Supplied information:
+++
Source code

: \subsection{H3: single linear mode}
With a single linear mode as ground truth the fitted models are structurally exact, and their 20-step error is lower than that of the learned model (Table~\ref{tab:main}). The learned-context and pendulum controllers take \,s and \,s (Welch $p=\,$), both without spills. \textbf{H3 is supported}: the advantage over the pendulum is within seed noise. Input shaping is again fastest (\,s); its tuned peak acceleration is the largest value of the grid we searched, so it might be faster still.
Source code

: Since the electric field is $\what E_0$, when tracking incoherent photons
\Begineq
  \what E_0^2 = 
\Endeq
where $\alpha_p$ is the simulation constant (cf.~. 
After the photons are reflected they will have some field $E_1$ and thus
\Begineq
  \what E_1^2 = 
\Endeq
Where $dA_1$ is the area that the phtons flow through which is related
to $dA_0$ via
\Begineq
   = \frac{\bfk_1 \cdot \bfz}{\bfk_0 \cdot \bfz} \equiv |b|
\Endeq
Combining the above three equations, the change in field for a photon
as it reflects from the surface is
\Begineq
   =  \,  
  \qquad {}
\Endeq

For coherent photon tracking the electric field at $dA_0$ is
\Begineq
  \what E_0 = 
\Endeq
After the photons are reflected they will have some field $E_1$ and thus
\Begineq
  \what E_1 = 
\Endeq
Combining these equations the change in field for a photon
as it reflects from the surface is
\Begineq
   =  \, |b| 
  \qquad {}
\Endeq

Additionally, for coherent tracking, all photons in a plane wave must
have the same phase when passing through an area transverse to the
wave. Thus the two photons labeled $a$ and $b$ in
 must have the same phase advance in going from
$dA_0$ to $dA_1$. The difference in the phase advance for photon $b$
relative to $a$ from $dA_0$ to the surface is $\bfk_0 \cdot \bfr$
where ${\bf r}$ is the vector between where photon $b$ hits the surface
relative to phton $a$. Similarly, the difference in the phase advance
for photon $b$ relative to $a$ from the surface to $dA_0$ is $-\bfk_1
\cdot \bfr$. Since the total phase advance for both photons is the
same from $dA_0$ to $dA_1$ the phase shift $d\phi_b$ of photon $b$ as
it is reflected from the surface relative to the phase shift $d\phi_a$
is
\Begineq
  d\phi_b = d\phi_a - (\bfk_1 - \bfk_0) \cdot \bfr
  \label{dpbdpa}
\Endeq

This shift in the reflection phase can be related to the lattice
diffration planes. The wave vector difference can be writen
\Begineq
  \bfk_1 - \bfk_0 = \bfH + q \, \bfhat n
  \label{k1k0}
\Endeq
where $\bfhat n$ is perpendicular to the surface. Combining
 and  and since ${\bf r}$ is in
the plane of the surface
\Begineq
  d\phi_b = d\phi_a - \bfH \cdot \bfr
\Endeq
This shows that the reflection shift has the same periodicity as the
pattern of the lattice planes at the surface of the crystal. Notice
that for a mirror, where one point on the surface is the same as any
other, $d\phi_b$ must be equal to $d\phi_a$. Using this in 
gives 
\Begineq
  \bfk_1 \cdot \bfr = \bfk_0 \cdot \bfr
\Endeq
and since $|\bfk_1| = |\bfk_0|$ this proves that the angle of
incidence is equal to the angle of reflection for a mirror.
+++
What the exercise asks: Exactly reproduce all of the entries above.

Exercise output:
Source code

: \subsection{H3: single linear mode}
With a single linear mode as ground truth the fitted models are structurally exact, and their 20-step error is lower than that of the learned model (Table~\ref{tab:main}). The learned-context and pendulum controllers take \,s and \,s (Welch $p=\,$), both without spills. \textbf{H3 is supported}: the advantage over the pendulum is within seed noise. Input shaping is again fastest (\,s); its tuned peak acceleration is the largest value of the grid we searched, so it might be faster still.
Source code

: Since the electric field is $\what E_0$, when tracking incoherent photons
\Begineq
  \what E_0^2 = 
\Endeq
where $\alpha_p$ is the simulation constant (cf.~. 
After the photons are reflected they will have some field $E_1$ and thus
\Begineq
  \what E_1^2 = 
\Endeq
Where $dA_1$ is the area that the phtons flow through which is related
to $dA_0$ via
\Begineq
   = \frac{\bfk_1 \cdot \bfz}{\bfk_0 \cdot \bfz} \equiv |b|
\Endeq
Combining the above three equations, the change in field for a photon
as it reflects from the surface is
\Begineq
   =  \,  
  \qquad {}
\Endeq

For coherent photon tracking the electric field at $dA_0$ is
\Begineq
  \what E_0 = 
\Endeq
After the photons are reflected they will have some field $E_1$ and thus
\Begineq
  \what E_1 = 
\Endeq
Combining these equations the change in field for a photon
as it reflects from the surface is
\Begineq
   =  \, |b| 
  \qquad {}
\Endeq

Additionally, for coherent tracking, all photons in a plane wave must
have the same phase when passing through an area transverse to the
wave. Thus the two photons labeled $a$ and $b$ in
 must have the same phase advance in going from
$dA_0$ to $dA_1$. The difference in the phase advance for photon $b$
relative to $a$ from $dA_0$ to the surface is $\bfk_0 \cdot \bfr$
where ${\bf r}$ is the vector between where photon $b$ hits the surface
relative to phton $a$. Similarly, the difference in the phase advance
for photon $b$ relative to $a$ from the surface to $dA_0$ is $-\bfk_1
\cdot \bfr$. Since the total phase advance for both photons is the
same from $dA_0$ to $dA_1$ the phase shift $d\phi_b$ of photon $b$ as
it is reflected from the surface relative to the phase shift $d\phi_a$
is
\Begineq
  d\phi_b = d\phi_a - (\bfk_1 - \bfk_0) \cdot \bfr
  \label{dpbdpa}
\Endeq

This shift in the reflection phase can be related to the lattice
diffration planes. The wave vector difference can be writen
\Begineq
  \bfk_1 - \bfk_0 = \bfH + q \, \bfhat n
  \label{k1k0}
\Endeq
where $\bfhat n$ is perpendicular to the surface. Combining
 and  and since ${\bf r}$ is in
the plane of the surface
\Begineq
  d\phi_b = d\phi_a - \bfH \cdot \bfr
\Endeq
This shows that the reflection shift has the same periodicity as the
pattern of the lattice planes at the surface of the crystal. Notice
that for a mirror, where one point on the surface is the same as any
other, $d\phi_b$ must be equal to $d\phi_a$. Using this in 
gives 
\Begineq
  \bfk_1 \cdot \bfr = \bfk_0 \cdot \bfr
\Endeq
and since $|\bfk_1| = |\bfk_0|$ this proves that the angle of
incidence is equal to the angle of reflection for a mirror.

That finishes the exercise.